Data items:

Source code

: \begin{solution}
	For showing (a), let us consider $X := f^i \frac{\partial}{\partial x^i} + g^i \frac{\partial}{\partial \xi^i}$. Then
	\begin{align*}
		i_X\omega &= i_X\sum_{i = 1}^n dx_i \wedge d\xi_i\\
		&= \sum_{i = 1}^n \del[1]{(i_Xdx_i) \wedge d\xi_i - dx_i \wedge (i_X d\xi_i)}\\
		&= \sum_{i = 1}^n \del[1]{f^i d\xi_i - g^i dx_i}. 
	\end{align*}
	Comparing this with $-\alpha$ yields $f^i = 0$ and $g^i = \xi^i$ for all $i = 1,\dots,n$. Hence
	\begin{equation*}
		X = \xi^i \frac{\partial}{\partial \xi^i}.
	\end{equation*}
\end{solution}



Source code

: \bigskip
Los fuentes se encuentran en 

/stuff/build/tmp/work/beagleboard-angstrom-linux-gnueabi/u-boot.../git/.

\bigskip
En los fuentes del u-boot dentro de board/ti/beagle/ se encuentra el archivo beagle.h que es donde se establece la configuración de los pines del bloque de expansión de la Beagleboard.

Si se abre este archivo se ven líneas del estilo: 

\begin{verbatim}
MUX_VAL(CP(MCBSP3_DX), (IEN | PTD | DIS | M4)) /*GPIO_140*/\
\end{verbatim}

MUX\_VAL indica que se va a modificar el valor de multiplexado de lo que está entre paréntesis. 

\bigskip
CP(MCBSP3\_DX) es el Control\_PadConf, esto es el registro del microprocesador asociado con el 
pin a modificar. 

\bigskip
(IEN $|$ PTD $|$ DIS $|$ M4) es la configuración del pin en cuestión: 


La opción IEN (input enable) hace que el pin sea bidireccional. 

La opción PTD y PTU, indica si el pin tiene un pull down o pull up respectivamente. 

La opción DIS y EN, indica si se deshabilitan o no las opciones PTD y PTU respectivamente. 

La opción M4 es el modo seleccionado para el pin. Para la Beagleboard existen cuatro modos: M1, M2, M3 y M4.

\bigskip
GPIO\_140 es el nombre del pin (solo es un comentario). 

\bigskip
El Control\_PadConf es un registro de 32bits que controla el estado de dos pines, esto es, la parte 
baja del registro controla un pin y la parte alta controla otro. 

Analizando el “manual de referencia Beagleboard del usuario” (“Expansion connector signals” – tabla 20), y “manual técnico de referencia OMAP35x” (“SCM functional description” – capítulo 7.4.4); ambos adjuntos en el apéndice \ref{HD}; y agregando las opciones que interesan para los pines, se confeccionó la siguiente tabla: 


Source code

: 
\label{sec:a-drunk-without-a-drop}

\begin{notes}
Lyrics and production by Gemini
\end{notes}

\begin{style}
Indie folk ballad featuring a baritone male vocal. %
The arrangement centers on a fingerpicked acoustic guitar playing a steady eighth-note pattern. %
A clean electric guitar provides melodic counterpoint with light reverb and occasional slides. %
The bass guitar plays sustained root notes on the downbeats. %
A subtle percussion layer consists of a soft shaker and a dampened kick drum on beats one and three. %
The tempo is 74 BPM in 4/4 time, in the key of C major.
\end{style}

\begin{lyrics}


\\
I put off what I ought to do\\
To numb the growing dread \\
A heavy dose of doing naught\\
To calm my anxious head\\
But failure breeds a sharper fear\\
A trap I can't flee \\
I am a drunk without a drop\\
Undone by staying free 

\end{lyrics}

What you should do: Look above for every line with the word "fuentes" and copy it.

The answer:
Los fuentes se encuentran en 
En los fuentes del u-boot dentro de board/ti/beagle/ se encuentra el archivo beagle.h que es donde se establece la configuración de los pines del bloque de expansión de la Beagleboard.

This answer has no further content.